Slick proof the determinant is an irreducible polynomial

Question

A polynomial $p$ over a field $k$ is called irreducible if $p=fg$ for polynomials $f,g$ implies $f$ or $g$ are constant. One can consider the determinant of an $n\times n$ matrix to be a polynomial in $n^2$ variables. Does anyone know of a slick way to prove this polynomial is irreducible?

It feels like this should follow quite easily from basic properties of the determinant or an induction argument, but I cannot think of a nice proof. One consequence of this fact is that $GL_n$ is the complement of a hypersurface in $M_{n}$. Thanks.

Answer 1

Deonote $p$ the determinant polyonomial. Observing that $p$ is of degree one in $x_{ij}$ for every $(i,j)$.

Now we can prove $p$ is irreducible.
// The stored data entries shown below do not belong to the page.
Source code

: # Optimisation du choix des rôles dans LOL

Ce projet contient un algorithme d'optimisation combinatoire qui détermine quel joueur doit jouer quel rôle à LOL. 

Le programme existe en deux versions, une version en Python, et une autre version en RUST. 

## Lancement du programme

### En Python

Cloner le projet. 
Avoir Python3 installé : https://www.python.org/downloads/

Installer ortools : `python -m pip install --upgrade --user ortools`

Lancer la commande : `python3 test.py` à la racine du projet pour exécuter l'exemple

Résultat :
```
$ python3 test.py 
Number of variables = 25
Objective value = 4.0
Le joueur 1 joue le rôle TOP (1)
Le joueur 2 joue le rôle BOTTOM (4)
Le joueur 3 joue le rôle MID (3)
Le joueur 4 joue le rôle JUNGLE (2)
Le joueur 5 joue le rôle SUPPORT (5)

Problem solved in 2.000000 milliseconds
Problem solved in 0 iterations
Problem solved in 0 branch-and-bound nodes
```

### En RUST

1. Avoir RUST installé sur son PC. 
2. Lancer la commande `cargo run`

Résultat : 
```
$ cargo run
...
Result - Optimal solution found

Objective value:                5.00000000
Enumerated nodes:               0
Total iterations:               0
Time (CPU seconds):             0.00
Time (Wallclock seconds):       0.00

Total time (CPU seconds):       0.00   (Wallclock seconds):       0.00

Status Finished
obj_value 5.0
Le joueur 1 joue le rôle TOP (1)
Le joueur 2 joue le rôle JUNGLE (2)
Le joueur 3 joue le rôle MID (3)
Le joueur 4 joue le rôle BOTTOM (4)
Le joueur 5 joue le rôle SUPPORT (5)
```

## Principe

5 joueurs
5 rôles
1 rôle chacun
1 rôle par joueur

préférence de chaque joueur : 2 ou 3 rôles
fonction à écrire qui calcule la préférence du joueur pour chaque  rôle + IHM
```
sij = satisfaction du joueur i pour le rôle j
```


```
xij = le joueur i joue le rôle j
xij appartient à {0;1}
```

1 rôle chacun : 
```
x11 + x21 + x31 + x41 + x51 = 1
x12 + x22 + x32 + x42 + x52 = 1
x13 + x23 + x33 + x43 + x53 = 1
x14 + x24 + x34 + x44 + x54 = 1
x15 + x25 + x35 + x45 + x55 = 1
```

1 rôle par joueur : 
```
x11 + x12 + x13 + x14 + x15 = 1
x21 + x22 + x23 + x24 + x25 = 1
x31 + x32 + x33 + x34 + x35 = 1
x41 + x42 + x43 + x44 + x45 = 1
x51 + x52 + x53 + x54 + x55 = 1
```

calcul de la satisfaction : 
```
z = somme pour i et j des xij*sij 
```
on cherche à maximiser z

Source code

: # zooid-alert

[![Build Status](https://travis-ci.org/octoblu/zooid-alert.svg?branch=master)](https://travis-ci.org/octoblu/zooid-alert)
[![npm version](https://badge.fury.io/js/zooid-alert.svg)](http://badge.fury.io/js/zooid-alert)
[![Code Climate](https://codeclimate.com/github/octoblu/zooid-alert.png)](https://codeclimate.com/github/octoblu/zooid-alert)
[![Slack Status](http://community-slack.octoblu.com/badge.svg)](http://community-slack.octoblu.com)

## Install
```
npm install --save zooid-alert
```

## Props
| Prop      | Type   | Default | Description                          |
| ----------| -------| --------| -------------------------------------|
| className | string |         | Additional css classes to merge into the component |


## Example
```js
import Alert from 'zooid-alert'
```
Suppose $p=fg$. Consider $x_{11}$. Suppose $x_{11}$ appears in $f$, then $f$ is of degree one in $x_{11}$ and $g$ is of degree zero in $x_{11}$. Now consider $x_{1j}$, then $x_{1j}$ must appear in $f$, otherwise $g$ is of degree one in $x_{1j}$ and $f$ is degree zero in $x_{1j}$, then the equality $$fg=(ax_{11}+b)(cx_{1j}+d)=acx_{11}x_{1j}+bcx_{1j}+adx_{11}+bd\in \mathbb{F}[x_{11}, x_{1j}, \dots]$$ leads to contradiction. So all $x_{1j}$ in $f$ for $j=1,\ldots,n$. Similar $x_{j1}$ are all in $f$. And since $x_{j1}$ is in $f$, it follows $x_{jk}$ are in $f$. Finally, all $x_{ij}$ are in $f$. And $g$ is a constant. We are done!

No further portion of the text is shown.